● PROBLEM DESCRIPTION
Please report every line in the material below where the word "lines" is found.

● EXERCISE INPUT
*** Block opens ***

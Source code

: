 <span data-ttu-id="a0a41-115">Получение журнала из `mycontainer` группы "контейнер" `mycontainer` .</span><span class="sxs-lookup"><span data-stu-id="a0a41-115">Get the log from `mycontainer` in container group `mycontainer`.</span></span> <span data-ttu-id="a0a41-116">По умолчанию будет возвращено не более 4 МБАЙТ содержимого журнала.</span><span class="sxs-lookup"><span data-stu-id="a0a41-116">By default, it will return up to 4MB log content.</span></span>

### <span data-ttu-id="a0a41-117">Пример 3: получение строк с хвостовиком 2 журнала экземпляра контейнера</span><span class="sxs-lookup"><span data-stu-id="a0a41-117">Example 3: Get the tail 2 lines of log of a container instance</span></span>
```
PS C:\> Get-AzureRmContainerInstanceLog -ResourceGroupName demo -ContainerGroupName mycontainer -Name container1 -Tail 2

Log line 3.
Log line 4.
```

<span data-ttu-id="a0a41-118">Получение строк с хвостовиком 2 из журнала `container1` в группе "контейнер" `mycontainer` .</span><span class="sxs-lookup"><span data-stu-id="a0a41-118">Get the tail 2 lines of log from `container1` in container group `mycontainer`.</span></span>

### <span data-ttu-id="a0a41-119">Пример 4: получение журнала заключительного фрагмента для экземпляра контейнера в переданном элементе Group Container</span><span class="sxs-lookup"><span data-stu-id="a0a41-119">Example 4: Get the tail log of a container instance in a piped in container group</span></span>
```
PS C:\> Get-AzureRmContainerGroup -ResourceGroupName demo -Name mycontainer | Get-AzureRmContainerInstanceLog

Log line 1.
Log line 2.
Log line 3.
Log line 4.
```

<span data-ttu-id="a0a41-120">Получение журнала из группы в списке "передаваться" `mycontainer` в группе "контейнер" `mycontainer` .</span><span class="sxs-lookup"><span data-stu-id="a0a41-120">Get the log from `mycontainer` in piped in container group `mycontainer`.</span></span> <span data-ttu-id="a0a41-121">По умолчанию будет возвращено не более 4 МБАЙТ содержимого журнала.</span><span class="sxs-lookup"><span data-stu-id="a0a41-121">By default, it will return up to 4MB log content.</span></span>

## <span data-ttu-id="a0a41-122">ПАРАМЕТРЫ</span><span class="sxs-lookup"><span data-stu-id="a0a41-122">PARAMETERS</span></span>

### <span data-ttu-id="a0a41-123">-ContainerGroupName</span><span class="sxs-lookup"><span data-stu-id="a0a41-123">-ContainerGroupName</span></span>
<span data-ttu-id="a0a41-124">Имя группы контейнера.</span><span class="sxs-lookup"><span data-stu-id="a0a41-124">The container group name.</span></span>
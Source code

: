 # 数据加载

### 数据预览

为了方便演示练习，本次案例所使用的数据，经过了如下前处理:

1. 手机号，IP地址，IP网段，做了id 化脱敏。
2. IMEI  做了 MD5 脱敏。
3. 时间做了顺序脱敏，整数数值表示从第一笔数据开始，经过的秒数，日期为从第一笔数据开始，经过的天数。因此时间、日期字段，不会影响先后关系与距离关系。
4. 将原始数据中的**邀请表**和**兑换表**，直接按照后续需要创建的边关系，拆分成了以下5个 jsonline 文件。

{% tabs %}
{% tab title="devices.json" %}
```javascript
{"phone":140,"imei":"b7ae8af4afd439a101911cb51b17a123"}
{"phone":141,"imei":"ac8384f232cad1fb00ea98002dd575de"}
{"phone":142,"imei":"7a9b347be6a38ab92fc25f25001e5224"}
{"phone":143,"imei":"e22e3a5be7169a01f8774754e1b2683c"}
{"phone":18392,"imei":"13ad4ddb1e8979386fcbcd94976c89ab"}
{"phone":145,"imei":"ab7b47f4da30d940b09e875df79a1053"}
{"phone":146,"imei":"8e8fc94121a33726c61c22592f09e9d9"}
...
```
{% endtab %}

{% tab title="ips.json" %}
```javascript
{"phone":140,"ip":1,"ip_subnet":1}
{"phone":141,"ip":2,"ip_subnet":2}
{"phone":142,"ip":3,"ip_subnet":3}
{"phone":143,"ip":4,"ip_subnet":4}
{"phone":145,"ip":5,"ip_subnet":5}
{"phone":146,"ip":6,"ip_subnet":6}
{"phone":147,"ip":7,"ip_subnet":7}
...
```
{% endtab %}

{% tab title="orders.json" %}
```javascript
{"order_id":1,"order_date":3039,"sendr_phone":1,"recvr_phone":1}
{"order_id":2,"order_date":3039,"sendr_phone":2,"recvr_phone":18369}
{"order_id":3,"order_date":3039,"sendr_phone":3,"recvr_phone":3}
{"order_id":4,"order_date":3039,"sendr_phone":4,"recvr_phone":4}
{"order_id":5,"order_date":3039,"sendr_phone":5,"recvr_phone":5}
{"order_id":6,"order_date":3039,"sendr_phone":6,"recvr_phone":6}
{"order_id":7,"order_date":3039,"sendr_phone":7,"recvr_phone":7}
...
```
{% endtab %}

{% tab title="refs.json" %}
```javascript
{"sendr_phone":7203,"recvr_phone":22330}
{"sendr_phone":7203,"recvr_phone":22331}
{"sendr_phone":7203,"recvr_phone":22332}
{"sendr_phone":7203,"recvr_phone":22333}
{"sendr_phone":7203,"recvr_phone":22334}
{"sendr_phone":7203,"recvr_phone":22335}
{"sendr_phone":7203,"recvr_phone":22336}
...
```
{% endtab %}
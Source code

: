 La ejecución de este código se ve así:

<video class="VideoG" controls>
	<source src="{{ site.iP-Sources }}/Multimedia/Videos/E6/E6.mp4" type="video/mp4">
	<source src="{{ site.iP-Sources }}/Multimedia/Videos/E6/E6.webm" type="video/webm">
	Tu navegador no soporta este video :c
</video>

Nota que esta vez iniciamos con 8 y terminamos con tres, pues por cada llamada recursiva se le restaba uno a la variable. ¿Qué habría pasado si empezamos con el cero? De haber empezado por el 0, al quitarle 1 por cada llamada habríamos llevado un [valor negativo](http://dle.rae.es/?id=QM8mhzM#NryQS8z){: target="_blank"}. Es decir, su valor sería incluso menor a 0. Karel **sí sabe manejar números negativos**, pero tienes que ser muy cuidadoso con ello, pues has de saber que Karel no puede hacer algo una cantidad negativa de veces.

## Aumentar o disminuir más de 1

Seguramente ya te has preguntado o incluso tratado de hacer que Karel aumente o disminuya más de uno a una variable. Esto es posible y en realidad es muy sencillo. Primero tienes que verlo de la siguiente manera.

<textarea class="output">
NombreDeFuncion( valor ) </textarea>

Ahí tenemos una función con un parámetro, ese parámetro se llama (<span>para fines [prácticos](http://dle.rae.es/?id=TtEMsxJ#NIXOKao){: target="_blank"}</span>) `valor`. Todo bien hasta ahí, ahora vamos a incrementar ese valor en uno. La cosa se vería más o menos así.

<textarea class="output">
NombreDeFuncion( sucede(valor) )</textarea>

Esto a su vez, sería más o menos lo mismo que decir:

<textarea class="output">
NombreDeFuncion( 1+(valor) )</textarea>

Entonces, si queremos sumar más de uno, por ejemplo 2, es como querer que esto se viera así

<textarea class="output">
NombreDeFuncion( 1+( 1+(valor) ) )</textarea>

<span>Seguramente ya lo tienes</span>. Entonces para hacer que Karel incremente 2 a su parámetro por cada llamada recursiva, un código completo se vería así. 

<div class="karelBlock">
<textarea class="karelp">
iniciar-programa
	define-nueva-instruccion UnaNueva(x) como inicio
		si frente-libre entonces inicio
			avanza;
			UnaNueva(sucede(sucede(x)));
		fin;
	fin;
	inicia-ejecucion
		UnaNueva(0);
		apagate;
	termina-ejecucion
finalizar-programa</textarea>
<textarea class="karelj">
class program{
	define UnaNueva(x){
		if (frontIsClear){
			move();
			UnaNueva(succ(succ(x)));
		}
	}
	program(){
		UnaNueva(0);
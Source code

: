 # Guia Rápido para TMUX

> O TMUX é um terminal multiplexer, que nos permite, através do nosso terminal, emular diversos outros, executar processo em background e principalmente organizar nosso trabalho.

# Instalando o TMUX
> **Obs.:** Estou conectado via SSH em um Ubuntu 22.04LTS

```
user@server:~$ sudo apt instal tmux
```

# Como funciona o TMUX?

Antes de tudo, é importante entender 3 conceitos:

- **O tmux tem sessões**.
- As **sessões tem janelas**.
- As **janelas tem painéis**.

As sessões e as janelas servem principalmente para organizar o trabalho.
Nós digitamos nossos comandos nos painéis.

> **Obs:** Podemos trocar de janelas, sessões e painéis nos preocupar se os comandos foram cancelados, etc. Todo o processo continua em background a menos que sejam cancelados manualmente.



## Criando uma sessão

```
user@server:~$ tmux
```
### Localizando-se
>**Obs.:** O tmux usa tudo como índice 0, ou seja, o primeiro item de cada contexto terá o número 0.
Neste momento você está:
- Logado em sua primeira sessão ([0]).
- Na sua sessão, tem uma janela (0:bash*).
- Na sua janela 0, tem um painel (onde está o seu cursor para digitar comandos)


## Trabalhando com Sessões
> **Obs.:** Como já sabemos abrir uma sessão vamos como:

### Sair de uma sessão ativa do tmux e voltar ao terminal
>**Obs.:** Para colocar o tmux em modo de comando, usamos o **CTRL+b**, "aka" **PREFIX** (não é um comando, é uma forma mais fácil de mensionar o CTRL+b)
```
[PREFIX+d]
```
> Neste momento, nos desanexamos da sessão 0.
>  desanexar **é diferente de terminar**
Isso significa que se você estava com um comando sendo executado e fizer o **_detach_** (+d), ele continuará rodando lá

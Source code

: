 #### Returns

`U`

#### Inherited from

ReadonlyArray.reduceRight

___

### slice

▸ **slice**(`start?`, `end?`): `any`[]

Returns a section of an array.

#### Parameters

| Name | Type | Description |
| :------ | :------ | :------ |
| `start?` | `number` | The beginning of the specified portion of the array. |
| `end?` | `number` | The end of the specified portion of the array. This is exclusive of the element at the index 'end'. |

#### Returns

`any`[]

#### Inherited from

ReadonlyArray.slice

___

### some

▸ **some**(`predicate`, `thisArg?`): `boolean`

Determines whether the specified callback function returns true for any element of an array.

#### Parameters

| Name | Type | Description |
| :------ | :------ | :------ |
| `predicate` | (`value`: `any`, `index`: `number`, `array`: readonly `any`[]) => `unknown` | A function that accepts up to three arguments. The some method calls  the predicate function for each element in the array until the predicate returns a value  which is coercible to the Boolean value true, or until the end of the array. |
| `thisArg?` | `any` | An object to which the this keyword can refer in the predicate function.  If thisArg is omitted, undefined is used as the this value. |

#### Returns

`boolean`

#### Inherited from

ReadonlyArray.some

*** Block closes ***

● WORKED SOLUTION
### <span data-ttu-id="a0a41-117">Пример 3: получение строк с хвостовиком 2 журнала экземпляра контейнера</span><span class="sxs-lookup"><span data-stu-id="a0a41-117">Example 3: Get the tail 2 lines of log of a container instance</span></span>
<span data-ttu-id="a0a41-118">Получение строк с хвостовиком 2 из журнала `container1` в группе "контейнер" `mycontainer` .</span><span class="sxs-lookup"><span data-stu-id="a0a41-118">Get the tail 2 lines of log from `container1` in container group `mycontainer`.</span></span>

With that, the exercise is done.